__Exercise details__.
If a line in the records below holds the string "nested", count it, and state only the final count.

__Records for processing__.

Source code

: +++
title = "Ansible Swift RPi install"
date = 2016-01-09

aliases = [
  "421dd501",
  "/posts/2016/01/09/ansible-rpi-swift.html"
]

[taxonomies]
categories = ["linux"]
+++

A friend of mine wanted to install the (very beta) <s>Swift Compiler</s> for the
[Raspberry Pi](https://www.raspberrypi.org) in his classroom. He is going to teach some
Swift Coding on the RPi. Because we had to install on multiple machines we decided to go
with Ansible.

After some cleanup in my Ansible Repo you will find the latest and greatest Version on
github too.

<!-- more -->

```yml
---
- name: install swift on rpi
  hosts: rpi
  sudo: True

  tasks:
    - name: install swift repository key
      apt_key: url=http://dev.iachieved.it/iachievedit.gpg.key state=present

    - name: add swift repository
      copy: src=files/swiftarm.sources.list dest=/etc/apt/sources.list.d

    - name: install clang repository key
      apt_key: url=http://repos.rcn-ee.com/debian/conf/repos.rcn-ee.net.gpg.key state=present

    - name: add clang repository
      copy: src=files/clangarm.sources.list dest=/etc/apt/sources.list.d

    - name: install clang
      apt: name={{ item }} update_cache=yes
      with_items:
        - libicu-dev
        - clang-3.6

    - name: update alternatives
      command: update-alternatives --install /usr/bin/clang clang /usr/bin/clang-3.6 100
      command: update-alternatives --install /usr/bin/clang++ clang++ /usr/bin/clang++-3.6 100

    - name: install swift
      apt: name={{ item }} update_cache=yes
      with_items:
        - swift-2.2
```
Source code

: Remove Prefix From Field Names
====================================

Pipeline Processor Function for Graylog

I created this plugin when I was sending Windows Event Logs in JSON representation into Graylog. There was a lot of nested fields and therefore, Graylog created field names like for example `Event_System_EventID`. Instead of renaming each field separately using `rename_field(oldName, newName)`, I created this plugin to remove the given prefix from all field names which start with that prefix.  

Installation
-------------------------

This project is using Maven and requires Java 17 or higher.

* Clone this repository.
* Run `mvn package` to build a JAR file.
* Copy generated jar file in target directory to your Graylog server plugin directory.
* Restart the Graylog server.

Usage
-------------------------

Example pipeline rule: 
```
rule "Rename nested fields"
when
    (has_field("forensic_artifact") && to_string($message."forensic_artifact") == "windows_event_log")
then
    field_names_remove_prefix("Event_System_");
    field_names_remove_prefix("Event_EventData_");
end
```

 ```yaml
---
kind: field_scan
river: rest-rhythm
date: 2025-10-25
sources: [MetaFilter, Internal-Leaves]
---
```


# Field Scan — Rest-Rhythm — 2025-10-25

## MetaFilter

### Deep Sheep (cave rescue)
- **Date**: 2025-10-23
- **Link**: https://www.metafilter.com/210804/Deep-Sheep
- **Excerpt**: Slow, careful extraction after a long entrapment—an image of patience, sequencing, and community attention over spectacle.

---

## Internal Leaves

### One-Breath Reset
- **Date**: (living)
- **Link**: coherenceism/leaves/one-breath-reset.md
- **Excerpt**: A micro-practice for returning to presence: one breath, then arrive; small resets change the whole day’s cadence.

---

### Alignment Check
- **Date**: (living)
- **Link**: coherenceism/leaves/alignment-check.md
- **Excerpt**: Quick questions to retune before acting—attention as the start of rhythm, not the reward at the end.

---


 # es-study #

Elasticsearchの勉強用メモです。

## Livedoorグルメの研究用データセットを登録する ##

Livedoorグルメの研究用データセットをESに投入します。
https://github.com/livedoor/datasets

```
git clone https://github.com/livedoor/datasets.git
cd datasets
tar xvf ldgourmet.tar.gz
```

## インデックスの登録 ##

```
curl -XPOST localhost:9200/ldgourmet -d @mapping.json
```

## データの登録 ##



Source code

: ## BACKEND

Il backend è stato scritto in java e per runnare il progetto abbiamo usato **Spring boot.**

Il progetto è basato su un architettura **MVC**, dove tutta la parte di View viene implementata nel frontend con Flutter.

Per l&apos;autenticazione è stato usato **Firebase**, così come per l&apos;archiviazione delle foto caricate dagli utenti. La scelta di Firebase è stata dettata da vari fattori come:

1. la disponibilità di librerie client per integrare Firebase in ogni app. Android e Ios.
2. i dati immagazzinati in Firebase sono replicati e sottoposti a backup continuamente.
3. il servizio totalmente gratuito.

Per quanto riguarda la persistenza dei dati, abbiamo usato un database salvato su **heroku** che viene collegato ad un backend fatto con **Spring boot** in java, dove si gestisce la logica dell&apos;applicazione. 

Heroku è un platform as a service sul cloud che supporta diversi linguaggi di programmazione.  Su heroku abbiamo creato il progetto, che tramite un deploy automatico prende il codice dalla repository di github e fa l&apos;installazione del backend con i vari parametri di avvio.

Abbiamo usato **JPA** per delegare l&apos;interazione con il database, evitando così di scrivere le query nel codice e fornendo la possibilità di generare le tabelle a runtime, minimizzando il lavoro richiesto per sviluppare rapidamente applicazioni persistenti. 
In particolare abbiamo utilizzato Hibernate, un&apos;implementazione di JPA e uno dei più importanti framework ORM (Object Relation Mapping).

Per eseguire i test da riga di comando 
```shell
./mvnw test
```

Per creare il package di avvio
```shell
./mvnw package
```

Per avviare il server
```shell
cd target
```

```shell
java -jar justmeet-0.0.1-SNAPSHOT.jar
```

__Exercise result__.
2